Assignment – Please give an exact transcription of the lines below, from the one that contains "Run each test" to the very last, with no other lines.

Stored records –
--

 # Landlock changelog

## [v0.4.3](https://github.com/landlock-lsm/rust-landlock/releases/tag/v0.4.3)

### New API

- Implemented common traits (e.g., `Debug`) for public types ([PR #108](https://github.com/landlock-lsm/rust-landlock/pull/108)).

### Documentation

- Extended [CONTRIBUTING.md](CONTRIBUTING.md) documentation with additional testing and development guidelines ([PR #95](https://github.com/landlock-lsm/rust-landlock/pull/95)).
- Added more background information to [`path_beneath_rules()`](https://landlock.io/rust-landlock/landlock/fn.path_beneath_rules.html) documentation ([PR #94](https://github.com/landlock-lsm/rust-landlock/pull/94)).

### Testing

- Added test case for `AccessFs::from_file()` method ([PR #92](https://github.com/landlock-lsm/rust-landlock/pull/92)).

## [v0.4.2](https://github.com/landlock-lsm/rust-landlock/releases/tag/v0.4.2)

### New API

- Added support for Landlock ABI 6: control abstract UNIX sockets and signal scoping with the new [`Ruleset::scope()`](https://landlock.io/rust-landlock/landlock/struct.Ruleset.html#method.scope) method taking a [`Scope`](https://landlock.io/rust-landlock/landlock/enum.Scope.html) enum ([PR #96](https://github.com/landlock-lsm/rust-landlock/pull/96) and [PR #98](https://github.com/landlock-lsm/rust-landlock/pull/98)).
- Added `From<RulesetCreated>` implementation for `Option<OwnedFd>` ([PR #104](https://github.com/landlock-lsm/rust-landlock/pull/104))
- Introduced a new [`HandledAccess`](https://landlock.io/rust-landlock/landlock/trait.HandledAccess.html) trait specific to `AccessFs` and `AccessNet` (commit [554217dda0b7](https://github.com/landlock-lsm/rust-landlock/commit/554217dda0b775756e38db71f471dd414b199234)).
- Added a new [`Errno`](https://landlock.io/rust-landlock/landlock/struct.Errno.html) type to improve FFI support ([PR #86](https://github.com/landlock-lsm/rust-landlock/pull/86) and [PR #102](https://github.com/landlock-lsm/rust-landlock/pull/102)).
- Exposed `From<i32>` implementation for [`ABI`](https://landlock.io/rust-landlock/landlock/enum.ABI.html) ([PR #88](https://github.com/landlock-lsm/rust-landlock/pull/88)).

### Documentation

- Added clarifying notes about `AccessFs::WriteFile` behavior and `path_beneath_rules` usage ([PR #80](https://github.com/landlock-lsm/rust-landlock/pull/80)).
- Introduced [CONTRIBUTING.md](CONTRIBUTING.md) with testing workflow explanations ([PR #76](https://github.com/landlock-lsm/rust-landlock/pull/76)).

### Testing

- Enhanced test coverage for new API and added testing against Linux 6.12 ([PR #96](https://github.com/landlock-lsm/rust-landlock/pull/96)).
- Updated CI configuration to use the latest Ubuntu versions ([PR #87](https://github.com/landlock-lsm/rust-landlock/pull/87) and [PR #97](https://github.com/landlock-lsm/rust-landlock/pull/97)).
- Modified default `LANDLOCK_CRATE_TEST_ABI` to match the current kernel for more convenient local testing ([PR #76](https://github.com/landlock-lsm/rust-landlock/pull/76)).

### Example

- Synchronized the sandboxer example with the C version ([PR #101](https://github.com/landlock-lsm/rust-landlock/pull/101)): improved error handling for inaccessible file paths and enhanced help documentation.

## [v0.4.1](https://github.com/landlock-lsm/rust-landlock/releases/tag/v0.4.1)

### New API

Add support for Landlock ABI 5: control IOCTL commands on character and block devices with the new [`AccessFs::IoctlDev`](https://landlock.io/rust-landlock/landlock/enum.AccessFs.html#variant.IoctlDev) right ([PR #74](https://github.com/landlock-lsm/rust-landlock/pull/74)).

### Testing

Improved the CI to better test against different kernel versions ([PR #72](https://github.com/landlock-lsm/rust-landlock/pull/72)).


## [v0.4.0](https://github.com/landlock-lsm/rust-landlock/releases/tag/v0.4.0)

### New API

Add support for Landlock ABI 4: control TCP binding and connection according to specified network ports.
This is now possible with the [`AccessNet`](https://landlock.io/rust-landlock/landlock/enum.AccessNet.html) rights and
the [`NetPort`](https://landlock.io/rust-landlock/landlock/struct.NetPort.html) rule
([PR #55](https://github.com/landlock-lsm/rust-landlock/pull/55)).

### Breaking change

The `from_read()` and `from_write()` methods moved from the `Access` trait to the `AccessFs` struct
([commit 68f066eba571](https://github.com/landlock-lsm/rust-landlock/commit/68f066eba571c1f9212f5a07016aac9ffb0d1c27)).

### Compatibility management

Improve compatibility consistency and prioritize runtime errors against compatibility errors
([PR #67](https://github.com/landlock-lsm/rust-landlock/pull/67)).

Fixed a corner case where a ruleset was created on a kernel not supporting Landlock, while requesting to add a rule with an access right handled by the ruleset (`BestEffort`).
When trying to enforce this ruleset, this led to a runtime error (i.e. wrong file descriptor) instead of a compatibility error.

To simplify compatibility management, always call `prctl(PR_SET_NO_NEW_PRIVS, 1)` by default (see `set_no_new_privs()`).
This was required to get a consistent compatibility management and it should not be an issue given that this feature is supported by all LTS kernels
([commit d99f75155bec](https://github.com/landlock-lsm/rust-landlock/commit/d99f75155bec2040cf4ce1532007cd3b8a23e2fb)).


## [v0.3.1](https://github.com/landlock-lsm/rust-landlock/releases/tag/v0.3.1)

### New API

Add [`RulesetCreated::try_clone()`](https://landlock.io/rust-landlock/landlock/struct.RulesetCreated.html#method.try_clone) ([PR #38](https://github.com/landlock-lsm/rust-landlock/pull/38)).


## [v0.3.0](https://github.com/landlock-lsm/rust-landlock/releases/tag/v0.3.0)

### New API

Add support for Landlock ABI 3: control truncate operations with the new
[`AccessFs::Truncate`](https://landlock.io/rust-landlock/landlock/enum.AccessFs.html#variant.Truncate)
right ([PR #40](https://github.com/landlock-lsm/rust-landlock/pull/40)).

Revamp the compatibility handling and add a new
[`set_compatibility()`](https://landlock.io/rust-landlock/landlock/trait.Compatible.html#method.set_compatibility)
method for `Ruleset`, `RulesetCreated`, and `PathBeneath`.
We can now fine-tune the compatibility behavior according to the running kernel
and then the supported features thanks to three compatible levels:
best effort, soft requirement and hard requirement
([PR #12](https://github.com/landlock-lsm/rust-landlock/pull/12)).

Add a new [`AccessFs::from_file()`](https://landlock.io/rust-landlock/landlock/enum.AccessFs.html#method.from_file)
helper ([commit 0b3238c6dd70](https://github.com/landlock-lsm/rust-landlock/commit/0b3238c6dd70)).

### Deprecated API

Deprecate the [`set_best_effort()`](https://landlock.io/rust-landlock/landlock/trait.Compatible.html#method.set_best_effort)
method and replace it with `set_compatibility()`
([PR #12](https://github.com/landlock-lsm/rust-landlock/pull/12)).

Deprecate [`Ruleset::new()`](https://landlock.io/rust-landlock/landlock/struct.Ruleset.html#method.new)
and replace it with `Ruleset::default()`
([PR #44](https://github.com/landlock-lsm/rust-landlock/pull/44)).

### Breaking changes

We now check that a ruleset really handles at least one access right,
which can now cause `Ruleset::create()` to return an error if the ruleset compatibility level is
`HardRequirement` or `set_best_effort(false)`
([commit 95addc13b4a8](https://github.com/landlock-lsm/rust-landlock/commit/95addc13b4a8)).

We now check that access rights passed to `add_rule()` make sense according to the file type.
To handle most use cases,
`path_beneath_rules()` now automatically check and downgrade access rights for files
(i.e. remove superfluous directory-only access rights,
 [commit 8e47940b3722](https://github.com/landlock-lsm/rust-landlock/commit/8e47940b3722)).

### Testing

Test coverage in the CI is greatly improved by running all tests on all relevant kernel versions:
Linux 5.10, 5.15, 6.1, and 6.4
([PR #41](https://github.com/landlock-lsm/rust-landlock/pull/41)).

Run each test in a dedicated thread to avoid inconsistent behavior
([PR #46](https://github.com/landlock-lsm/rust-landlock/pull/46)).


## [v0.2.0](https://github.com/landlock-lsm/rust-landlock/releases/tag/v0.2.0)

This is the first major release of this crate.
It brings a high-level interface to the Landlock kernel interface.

--

Exercise result –
Run each test in a dedicated thread to avoid inconsistent behavior
([PR #46](https://github.com/landlock-lsm/rust-landlock/pull/46)).


## [v0.2.0](https://github.com/landlock-lsm/rust-landlock/releases/tag/v0.2.0)

This is the first major release of this crate.
It brings a high-level interface to the Landlock kernel interface.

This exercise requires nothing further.